Material supplied below:

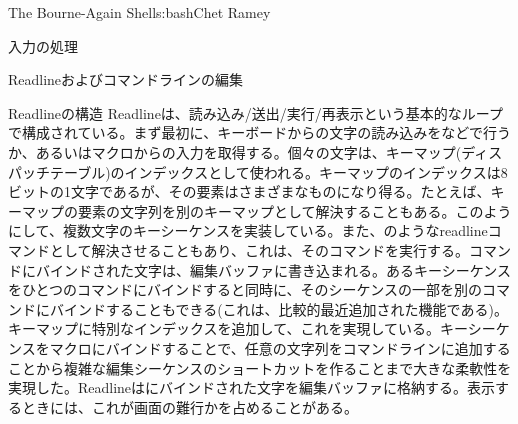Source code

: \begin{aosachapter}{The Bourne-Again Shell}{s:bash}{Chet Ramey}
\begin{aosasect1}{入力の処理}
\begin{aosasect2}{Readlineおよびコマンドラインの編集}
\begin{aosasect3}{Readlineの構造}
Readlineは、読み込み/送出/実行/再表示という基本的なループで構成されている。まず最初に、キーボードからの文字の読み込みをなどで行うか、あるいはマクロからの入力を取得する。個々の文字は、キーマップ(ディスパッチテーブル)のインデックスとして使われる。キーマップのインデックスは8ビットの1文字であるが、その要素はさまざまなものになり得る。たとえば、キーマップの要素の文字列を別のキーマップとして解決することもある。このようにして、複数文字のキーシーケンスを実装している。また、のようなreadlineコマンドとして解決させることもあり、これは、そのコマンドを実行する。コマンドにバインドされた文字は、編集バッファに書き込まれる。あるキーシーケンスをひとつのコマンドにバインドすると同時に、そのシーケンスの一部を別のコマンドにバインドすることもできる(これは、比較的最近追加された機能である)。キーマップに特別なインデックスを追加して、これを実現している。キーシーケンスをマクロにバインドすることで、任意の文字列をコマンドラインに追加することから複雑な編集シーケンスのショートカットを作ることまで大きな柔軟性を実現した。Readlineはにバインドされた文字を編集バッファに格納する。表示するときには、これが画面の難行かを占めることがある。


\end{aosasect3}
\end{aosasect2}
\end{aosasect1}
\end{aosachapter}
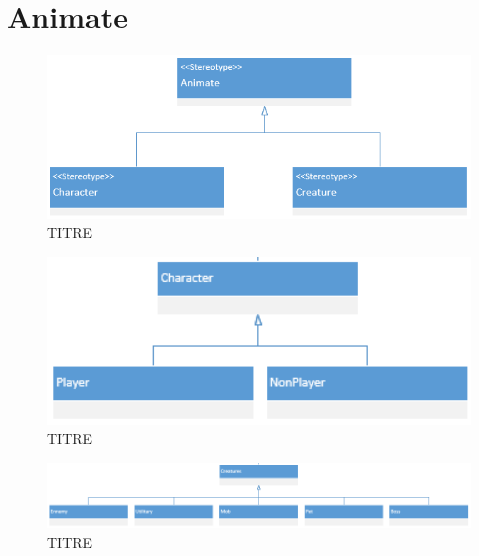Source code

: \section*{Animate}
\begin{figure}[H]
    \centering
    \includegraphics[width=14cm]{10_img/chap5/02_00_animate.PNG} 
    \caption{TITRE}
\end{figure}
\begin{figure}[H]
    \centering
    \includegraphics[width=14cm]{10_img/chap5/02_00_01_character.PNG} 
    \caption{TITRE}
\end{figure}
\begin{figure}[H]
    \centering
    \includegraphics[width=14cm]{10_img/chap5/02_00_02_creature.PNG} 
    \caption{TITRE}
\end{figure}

End of Material supplied.
Material supplied below:

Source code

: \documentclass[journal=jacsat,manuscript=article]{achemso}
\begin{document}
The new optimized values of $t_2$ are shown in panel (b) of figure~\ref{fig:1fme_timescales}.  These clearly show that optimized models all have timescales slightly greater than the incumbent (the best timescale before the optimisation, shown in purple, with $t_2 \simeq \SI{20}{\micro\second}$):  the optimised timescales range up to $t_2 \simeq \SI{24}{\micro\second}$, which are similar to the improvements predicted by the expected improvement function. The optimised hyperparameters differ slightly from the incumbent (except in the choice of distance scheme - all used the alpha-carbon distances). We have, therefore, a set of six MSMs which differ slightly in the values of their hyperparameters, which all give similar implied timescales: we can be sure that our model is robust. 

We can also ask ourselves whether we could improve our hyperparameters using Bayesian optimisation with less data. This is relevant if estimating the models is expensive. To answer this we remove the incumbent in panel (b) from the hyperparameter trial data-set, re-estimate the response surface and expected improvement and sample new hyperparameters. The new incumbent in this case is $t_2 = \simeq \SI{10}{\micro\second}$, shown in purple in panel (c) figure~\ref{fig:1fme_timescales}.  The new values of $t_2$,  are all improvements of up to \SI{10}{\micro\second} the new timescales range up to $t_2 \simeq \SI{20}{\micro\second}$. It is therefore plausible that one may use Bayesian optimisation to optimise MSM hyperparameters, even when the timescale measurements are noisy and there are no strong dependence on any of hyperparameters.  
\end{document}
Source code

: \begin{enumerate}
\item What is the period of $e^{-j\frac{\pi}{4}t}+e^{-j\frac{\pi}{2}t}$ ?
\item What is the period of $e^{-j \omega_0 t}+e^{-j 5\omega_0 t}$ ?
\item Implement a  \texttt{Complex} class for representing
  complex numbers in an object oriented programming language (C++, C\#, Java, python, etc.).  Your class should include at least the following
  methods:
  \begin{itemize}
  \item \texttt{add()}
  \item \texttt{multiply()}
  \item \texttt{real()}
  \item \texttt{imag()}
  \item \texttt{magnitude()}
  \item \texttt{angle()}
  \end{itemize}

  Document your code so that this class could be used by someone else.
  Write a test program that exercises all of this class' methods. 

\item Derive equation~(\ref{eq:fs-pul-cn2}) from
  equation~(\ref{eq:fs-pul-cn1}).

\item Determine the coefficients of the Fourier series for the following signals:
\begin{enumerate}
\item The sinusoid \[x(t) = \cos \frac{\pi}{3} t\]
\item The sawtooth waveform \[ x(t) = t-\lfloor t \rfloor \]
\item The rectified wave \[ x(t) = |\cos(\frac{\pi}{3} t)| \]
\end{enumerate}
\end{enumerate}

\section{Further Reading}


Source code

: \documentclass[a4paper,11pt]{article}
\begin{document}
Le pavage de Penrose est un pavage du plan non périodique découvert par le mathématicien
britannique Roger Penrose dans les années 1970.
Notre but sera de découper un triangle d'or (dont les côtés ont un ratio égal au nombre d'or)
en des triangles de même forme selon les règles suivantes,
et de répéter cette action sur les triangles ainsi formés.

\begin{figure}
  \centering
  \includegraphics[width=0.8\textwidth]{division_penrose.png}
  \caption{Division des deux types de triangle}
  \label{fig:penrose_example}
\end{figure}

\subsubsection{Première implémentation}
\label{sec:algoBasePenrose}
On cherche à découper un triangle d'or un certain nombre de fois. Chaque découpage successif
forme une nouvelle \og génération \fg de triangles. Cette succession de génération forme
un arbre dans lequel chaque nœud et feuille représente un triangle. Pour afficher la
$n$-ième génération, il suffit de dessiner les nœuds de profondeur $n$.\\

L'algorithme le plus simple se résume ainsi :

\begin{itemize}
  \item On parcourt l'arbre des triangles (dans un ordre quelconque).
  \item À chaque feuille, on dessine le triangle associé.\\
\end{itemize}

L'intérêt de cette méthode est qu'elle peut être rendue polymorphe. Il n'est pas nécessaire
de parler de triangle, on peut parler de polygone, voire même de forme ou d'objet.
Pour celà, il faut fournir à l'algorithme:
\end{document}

End of Material supplied.
Material supplied below:

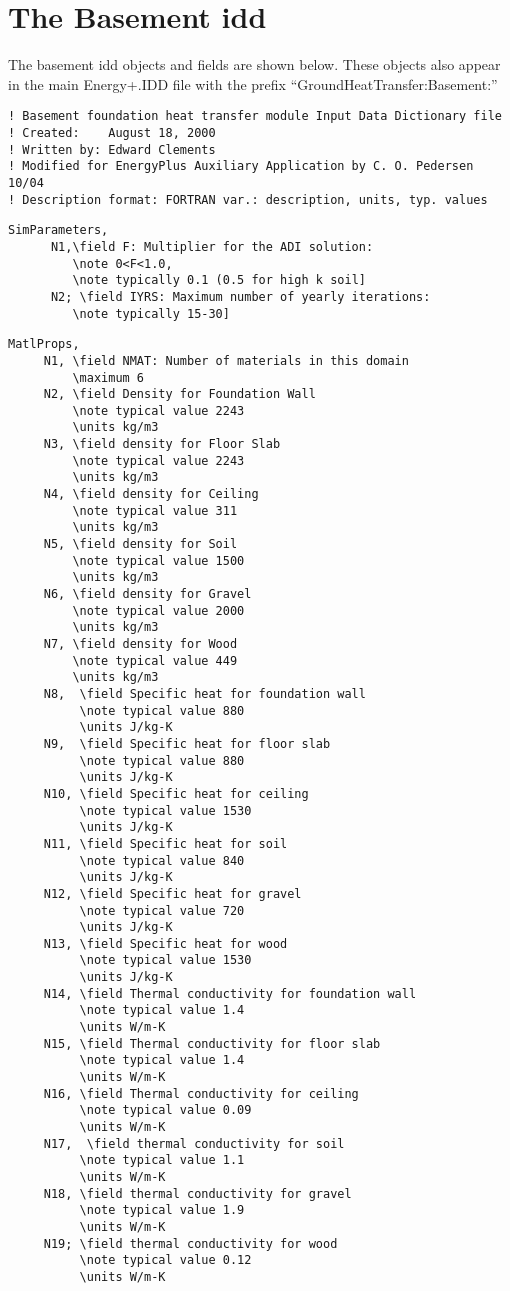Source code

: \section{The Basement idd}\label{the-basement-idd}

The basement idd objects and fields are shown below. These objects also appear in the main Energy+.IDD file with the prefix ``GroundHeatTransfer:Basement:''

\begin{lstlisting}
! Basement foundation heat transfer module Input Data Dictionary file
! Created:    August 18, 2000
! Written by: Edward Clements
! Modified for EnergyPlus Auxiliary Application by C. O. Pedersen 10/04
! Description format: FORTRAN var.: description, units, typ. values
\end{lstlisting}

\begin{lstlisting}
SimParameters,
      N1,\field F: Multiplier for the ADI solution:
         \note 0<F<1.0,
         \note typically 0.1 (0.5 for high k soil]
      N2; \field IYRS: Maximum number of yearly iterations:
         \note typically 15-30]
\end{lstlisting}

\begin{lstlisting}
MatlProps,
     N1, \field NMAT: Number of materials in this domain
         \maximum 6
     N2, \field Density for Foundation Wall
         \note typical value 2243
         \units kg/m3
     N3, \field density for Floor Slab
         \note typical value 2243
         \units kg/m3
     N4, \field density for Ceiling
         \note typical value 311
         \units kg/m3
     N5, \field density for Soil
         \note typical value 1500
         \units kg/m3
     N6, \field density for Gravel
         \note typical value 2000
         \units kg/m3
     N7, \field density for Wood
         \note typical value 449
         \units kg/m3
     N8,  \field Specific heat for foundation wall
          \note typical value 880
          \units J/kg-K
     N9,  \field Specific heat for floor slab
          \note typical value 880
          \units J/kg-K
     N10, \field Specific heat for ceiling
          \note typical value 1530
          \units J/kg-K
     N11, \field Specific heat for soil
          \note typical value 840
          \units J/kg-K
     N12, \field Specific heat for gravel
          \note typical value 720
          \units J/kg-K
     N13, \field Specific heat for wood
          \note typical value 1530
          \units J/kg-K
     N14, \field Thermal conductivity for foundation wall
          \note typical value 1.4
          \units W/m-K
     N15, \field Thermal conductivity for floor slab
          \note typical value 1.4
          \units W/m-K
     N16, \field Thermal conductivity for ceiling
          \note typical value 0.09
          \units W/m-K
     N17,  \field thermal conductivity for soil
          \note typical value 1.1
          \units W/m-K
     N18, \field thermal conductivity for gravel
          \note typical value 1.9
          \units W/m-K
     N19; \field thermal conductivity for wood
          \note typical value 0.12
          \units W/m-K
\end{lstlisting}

End of Material supplied.

## What to produce
Count the lines in the data that contain the string "Specific", and give nothing but that number.

## Exercise result
6